Records for processing
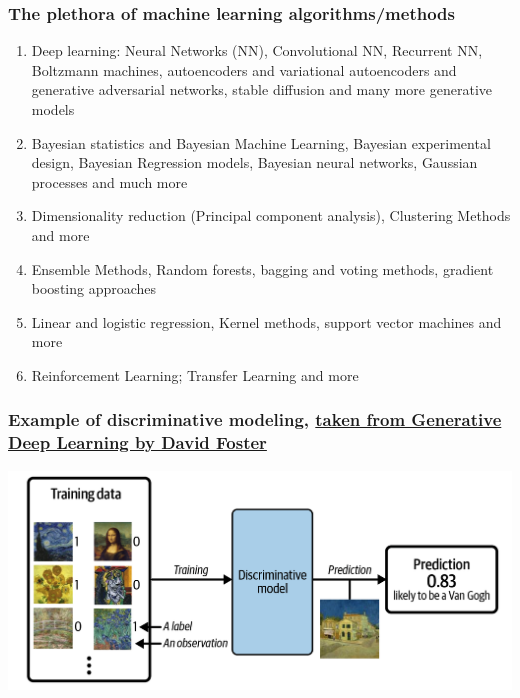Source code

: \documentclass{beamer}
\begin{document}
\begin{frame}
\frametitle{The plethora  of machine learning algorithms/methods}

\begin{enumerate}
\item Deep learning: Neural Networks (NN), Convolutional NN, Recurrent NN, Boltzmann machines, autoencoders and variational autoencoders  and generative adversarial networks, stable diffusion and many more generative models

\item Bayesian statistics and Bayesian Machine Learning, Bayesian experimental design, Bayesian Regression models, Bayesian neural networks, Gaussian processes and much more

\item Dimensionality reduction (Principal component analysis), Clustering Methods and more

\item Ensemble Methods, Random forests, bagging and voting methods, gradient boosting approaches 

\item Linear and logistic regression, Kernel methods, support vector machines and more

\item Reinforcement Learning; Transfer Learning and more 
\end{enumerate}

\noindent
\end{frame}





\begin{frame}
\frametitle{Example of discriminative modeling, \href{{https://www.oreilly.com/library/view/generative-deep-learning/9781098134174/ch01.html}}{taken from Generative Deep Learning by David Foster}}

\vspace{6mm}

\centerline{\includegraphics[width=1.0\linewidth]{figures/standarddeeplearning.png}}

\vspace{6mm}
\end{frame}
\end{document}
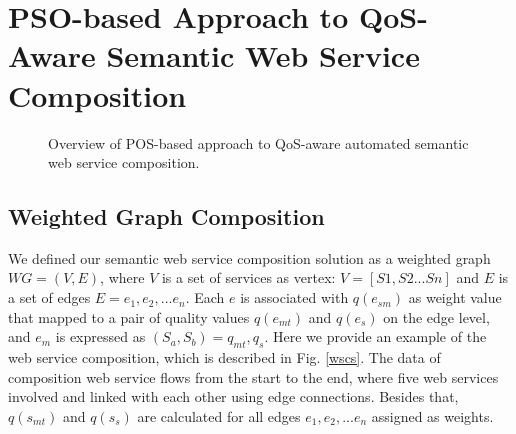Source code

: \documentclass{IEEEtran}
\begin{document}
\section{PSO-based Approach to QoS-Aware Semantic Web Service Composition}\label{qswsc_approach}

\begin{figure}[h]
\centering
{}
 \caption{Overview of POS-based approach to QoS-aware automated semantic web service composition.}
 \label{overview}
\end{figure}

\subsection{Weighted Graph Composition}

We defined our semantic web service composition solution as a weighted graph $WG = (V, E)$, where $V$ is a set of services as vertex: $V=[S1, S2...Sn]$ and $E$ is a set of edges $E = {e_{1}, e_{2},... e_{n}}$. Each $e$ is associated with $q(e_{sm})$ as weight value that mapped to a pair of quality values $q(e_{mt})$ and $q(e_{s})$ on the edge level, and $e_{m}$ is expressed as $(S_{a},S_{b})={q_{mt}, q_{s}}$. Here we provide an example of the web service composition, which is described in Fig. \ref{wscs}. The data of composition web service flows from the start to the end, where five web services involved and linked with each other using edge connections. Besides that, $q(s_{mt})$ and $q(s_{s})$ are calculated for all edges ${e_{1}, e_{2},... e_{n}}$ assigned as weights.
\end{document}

Problem to solve
Write out the whole listing exactly, with no pictures.

Answer space
Source code

: \documentclass{beamer}
\begin{document}
\begin{frame}
\frametitle{The plethora  of machine learning algorithms/methods}

\begin{enumerate}
\item Deep learning: Neural Networks (NN), Convolutional NN, Recurrent NN, Boltzmann machines, autoencoders and variational autoencoders  and generative adversarial networks, stable diffusion and many more generative models

\item Bayesian statistics and Bayesian Machine Learning, Bayesian experimental design, Bayesian Regression models, Bayesian neural networks, Gaussian processes and much more

\item Dimensionality reduction (Principal component analysis), Clustering Methods and more

\item Ensemble Methods, Random forests, bagging and voting methods, gradient boosting approaches 

\item Linear and logistic regression, Kernel methods, support vector machines and more

\item Reinforcement Learning; Transfer Learning and more 
\end{enumerate}

\noindent
\end{frame}





\begin{frame}
\frametitle{Example of discriminative modeling, \href{{https://www.oreilly.com/library/view/generative-deep-learning/9781098134174/ch01.html}}{taken from Generative Deep Learning by David Foster}}

\vspace{6mm}

\centerline{\includegraphics[width=1.0\linewidth]{figures/standarddeeplearning.png}}

\vspace{6mm}
\end{frame}
\end{document}
Source code

: \documentclass{IEEEtran}
\begin{document}
\section{PSO-based Approach to QoS-Aware Semantic Web Service Composition}\label{qswsc_approach}

\begin{figure}[h]
\centering
{}
 \caption{Overview of POS-based approach to QoS-aware automated semantic web service composition.}
 \label{overview}
\end{figure}

\subsection{Weighted Graph Composition}

We defined our semantic web service composition solution as a weighted graph $WG = (V, E)$, where $V$ is a set of services as vertex: $V=[S1, S2...Sn]$ and $E$ is a set of edges $E = {e_{1}, e_{2},... e_{n}}$. Each $e$ is associated with $q(e_{sm})$ as weight value that mapped to a pair of quality values $q(e_{mt})$ and $q(e_{s})$ on the edge level, and $e_{m}$ is expressed as $(S_{a},S_{b})={q_{mt}, q_{s}}$. Here we provide an example of the web service composition, which is described in Fig. \ref{wscs}. The data of composition web service flows from the start to the end, where five web services involved and linked with each other using edge connections. Besides that, $q(s_{mt})$ and $q(s_{s})$ are calculated for all edges ${e_{1}, e_{2},... e_{n}}$ assigned as weights.
\end{document}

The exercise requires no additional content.